I am in Logar Province in eastern Afghanistan, an area known for its criminal gangs and Taliban activities. I'm here to find out about the insurgents' bomb-making facilities, and visiting factories in four provinces. The gangs here yearn to find foreigners that they can kidnap and sell on for big bucks to the different Taliban groups. The Taliban, in turn, use us as bargaining chips to demand the release of Taliban prisoners.

The militant in front of me looks hard. Not a man you'd want to cross. "We're talking to them," he says. "We've told them you are our guests and you are ours." It could have been the interpretation. It could have been a "lost in translation" moment, but right now all I can think is: "They're fighting over who gets the foreigner prize." My Afghan friend who has travelled with me is clearly thinking along the same lines and immediately asks for a prayer mat so he can, very publicly, pay his respects to Allah.

Several phone calls later to the contact who arranged this meeting, the mood – and the story – seems to have changed. The militant group I'm with, although rivals of the Taliban, have only days earlier struck a deal with them, thanks to which I won't be handed over. We're offered green tea but we don't hang around, even though our mouths are bone dry.

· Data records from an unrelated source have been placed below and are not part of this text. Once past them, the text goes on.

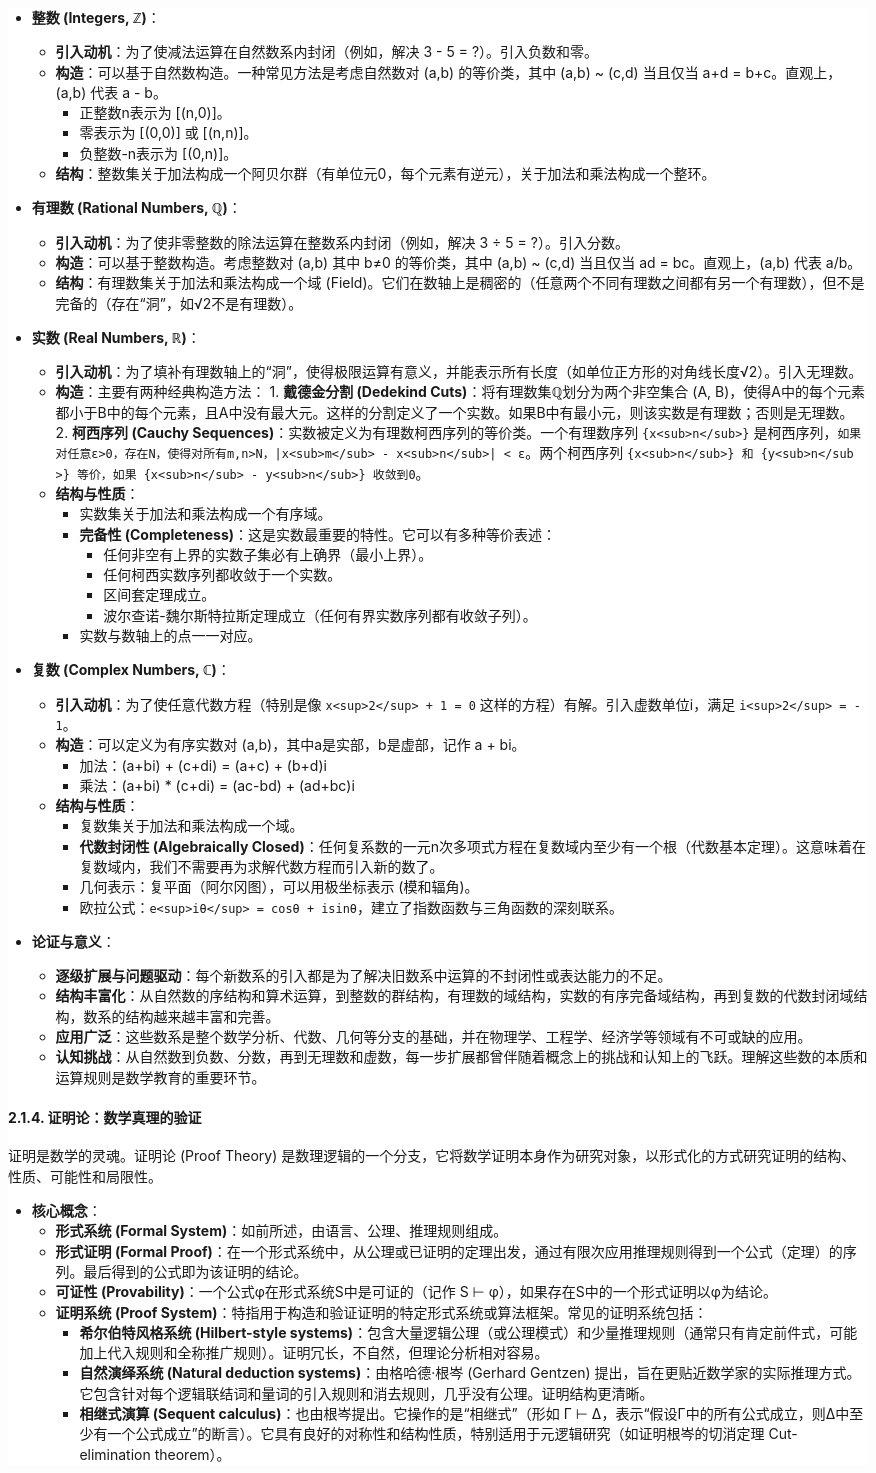- **整数 (Integers, ℤ)**：
  - **引入动机**：为了使减法运算在自然数系内封闭（例如，解决 3 - 5 = ?）。引入负数和零。
  - **构造**：可以基于自然数构造。一种常见方法是考虑自然数对 (a,b) 的等价类，其中 (a,b) ~ (c,d) 当且仅当 a+d = b+c。直观上，(a,b) 代表 a - b。
    - 正整数n表示为 [(n,0)]。
    - 零表示为 [(0,0)] 或 [(n,n)]。
    - 负整数-n表示为 [(0,n)]。
  - **结构**：整数集关于加法构成一个阿贝尔群（有单位元0，每个元素有逆元），关于加法和乘法构成一个整环。

- **有理数 (Rational Numbers, ℚ)**：
  - **引入动机**：为了使非零整数的除法运算在整数系内封闭（例如，解决 3 ÷ 5 = ?）。引入分数。
  - **构造**：可以基于整数构造。考虑整数对 (a,b) 其中 b≠0 的等价类，其中 (a,b) ~ (c,d) 当且仅当 ad = bc。直观上，(a,b) 代表 a/b。
  - **结构**：有理数集关于加法和乘法构成一个域 (Field)。它们在数轴上是稠密的（任意两个不同有理数之间都有另一个有理数），但不是完备的（存在“洞”，如√2不是有理数）。

- **实数 (Real Numbers, ℝ)**：
  - **引入动机**：为了填补有理数轴上的“洞”，使得极限运算有意义，并能表示所有长度（如单位正方形的对角线长度√2）。引入无理数。
  - **构造**：主要有两种经典构造方法：
        1. **戴德金分割 (Dedekind Cuts)**：将有理数集ℚ划分为两个非空集合 (A, B)，使得A中的每个元素都小于B中的每个元素，且A中没有最大元。这样的分割定义了一个实数。如果B中有最小元，则该实数是有理数；否则是无理数。
        2. **柯西序列 (Cauchy Sequences)**：实数被定义为有理数柯西序列的等价类。一个有理数序列 `{x<sub>n</sub>}` 是柯西序列，`如果对任意ε>0，存在N，使得对所有m,n>N，|x<sub>m</sub> - x<sub>n</sub>| < ε`。两个柯西序列 `{x<sub>n</sub>} 和 {y<sub>n</sub>} 等价，如果 {x<sub>n</sub> - y<sub>n</sub>} 收敛到0`。
  - **结构与性质**：
    - 实数集关于加法和乘法构成一个有序域。
    - **完备性 (Completeness)**：这是实数最重要的特性。它可以有多种等价表述：
      - 任何非空有上界的实数子集必有上确界（最小上界）。
      - 任何柯西实数序列都收敛于一个实数。
      - 区间套定理成立。
      - 波尔查诺-魏尔斯特拉斯定理成立（任何有界实数序列都有收敛子列）。
    - 实数与数轴上的点一一对应。

- **复数 (Complex Numbers, ℂ)**：
  - **引入动机**：为了使任意代数方程（特别是像 `x<sup>2</sup> + 1 = 0` 这样的方程）有解。引入虚数单位i，满足 `i<sup>2</sup> = -1`。
  - **构造**：可以定义为有序实数对 (a,b)，其中a是实部，b是虚部，记作 a + bi。
    - 加法：(a+bi) + (c+di) = (a+c) + (b+d)i
    - 乘法：(a+bi) * (c+di) = (ac-bd) + (ad+bc)i
  - **结构与性质**：
    - 复数集关于加法和乘法构成一个域。
    - **代数封闭性 (Algebraically Closed)**：任何复系数的一元n次多项式方程在复数域内至少有一个根（代数基本定理）。这意味着在复数域内，我们不需要再为求解代数方程而引入新的数了。
    - 几何表示：复平面（阿尔冈图），可以用极坐标表示 (模和辐角)。
    - 欧拉公式：`e<sup>iθ</sup> = cosθ + isinθ`，建立了指数函数与三角函数的深刻联系。

- **论证与意义**：
  - **逐级扩展与问题驱动**：每个新数系的引入都是为了解决旧数系中运算的不封闭性或表达能力的不足。
  - **结构丰富化**：从自然数的序结构和算术运算，到整数的群结构，有理数的域结构，实数的有序完备域结构，再到复数的代数封闭域结构，数系的结构越来越丰富和完善。
  - **应用广泛**：这些数系是整个数学分析、代数、几何等分支的基础，并在物理学、工程学、经济学等领域有不可或缺的应用。
  - **认知挑战**：从自然数到负数、分数，再到无理数和虚数，每一步扩展都曾伴随着概念上的挑战和认知上的飞跃。理解这些数的本质和运算规则是数学教育的重要环节。

#### 2.1.4. **证明论：数学真理的验证**

证明是数学的灵魂。证明论 (Proof Theory) 是数理逻辑的一个分支，它将数学证明本身作为研究对象，以形式化的方式研究证明的结构、性质、可能性和局限性。

- **核心概念**：
  - **形式系统 (Formal System)**：如前所述，由语言、公理、推理规则组成。
  - **形式证明 (Formal Proof)**：在一个形式系统中，从公理或已证明的定理出发，通过有限次应用推理规则得到一个公式（定理）的序列。最后得到的公式即为该证明的结论。
  - **可证性 (Provability)**：一个公式φ在形式系统S中是可证的（记作 S ⊢ φ），如果存在S中的一个形式证明以φ为结论。
  - **证明系统 (Proof System)**：特指用于构造和验证证明的特定形式系统或算法框架。常见的证明系统包括：
    - **希尔伯特风格系统 (Hilbert-style systems)**：包含大量逻辑公理（或公理模式）和少量推理规则（通常只有肯定前件式，可能加上代入规则和全称推广规则）。证明冗长，不自然，但理论分析相对容易。
    - **自然演绎系统 (Natural deduction systems)**：由格哈德·根岑 (Gerhard Gentzen) 提出，旨在更贴近数学家的实际推理方式。它包含针对每个逻辑联结词和量词的引入规则和消去规则，几乎没有公理。证明结构更清晰。
    - **相继式演算 (Sequent calculus)**：也由根岑提出。它操作的是“相继式”（形如 Γ ⊢ Δ，表示“假设Γ中的所有公式成立，则Δ中至少有一个公式成立”的断言）。它具有良好的对称性和结构性质，特别适用于元逻辑研究（如证明根岑的切消定理 Cut-elimination theorem）。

When I get back to my hotel in Kabul, some three hours later, I am shaking. Not for the first time, I think: "Too close. That was too close." I am reminded of the conversation I had with my eldest daughter, Frankie (aged 12), the night before I left for Afghanistan. "It won't be dangerous will it, Mummy? You will be all right?"

The conversations with my children before I set off on a trip usually begin with an interrogation about the length of the trip followed by tough questioning about why it has to be that long, why it has to be that place (ie, danger spots like Afghanistan, Pakistan or Sri Lanka), followed usually by an emotional meltdown about why I have to work at all. These are questions many working mothers are familiar with. They're tough to answer.

I have four children – Nat, aged 14, Frankie, Madeleine, aged 10, and seven-year-old Flo – and a very long-suffering partner, Richard, who is also a journalist. Because of this, there is grudging acceptance in our house that I have to go to places most people would never dream of going, nor ever want to.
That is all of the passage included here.